Far East, Down South
Asians in the American South
In sharp contrast to the “melting pot” reputation of the United States, the American South—with its history of slavery, Jim Crow, and the civil rights movement—has been perceived in stark and simplistic demographic terms. In Far East, Down South, editors Raymond A. Mohl, John E. Van Sant, and Chizuru Saeki provide a collection of essential essays that restores and explores an overlooked part of the South’s story—that of Asian immigration to the region.
These essays form a comprehensive overview of key episodes and issues in the history of Asian immigrants to the South. During Reconstruction, southern entrepreneurs experimented with the replacement of slave labor with Chinese workers. As in the West, Chinese laborers played a role in the development of railroads. Japanese farmers also played a more widespread role than is usually believed. Filipino sailors recruited by the US Navy in the early decades of the twentieth century often settled with their families in the vicinity of naval ports such as Corpus Christi, Biloxi, and Pensacola. Internment camps brought Japanese Americans to Arkansas. Marriages between American servicemen and Japanese, Korean, Filipina, Vietnamese, and nationals in other theaters of war created many thousands of blended families in the South. In recent decades, the South is the destination of internal immigration as Asian Americans spread out from immigrant enclaves in West Coast and Northeast urban areas.
Taken together, the book’s essays document numerous fascinating themes: the historic presence of Asians in the South dating back to the mid-nineteenth century; the sources of numerous waves of contemporary Asian immigration to the South; and the steady spread of Asians out from the coastal port cities. Far East, Down South adds a vital new dimension to popular understanding of southern history.
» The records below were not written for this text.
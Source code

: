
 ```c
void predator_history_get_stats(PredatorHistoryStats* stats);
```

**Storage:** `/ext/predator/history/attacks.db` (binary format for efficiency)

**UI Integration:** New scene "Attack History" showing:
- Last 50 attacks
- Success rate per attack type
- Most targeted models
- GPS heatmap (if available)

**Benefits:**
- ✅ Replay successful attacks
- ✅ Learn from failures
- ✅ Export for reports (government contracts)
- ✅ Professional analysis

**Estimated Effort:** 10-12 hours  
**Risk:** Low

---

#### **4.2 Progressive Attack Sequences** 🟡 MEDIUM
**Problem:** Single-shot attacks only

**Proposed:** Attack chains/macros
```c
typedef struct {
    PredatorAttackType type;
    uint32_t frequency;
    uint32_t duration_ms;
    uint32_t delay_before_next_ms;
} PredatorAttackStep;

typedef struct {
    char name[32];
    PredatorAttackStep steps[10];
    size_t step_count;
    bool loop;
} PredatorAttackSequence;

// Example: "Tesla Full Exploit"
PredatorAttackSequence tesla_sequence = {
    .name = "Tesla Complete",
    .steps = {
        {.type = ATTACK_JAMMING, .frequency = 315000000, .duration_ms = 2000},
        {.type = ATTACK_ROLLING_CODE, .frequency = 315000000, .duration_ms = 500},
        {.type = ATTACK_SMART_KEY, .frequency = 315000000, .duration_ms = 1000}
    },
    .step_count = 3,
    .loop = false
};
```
Now that there is a substantial population of Asians in the South, it is high time for a volume of this nature. This book will serve a pioneering role by introducing a new and expanding field in Asian American studies that breaks out of the West Coast paradigm and stimulates further research.'
—Wayne Patterson, author of The Korean Frontier in America: Immigration to Hawaii 1896–1910
'Collectively, the essays make a compelling argument for a distinctive Southern Asian American history for early to mid-twentieth-century Chinese and Japanese Americans: an ‘in between’ status of honorary and probationary whites who enjoyed some white privileges while pursuing ethnic-niche businesses that underlined the immigrant generation's lack of access to full mobility.'
—Lisa Rose Mar, author of Brokering Belonging: Chinese in Canada’s Exclusion Era, 1885–1945
One of the most notable facets of immigration to the US in recent history has been the new destinations phenomenon—the settlement of new arrivals in locations outside the traditional immigrant concentrations in the northeast and west coast. The southeast has been one of these new destinations, and the region has drawn substantial numbers of the nation's fastest growing category of immigrants, Asians. As the nine essays in this volume point out, however, the newness of Asian immigrants in the southeast is largely a matter of greatly increased numbers. Several of the states considered in this book have been home to small groups of Asians for a long time. The editors have put together an excellent set of studies on different Asian nationalities in a variety of states. Highly recommended.’
—CHOICE
John E. Van Sant is the author of Pacific Pioneers: Japanese Journeys to America and Hawaii, 1850–80, the editor of Mori Arinori's Life and Resources in America, and a coauthor of Historical Dictionary of United States–Japan Relations.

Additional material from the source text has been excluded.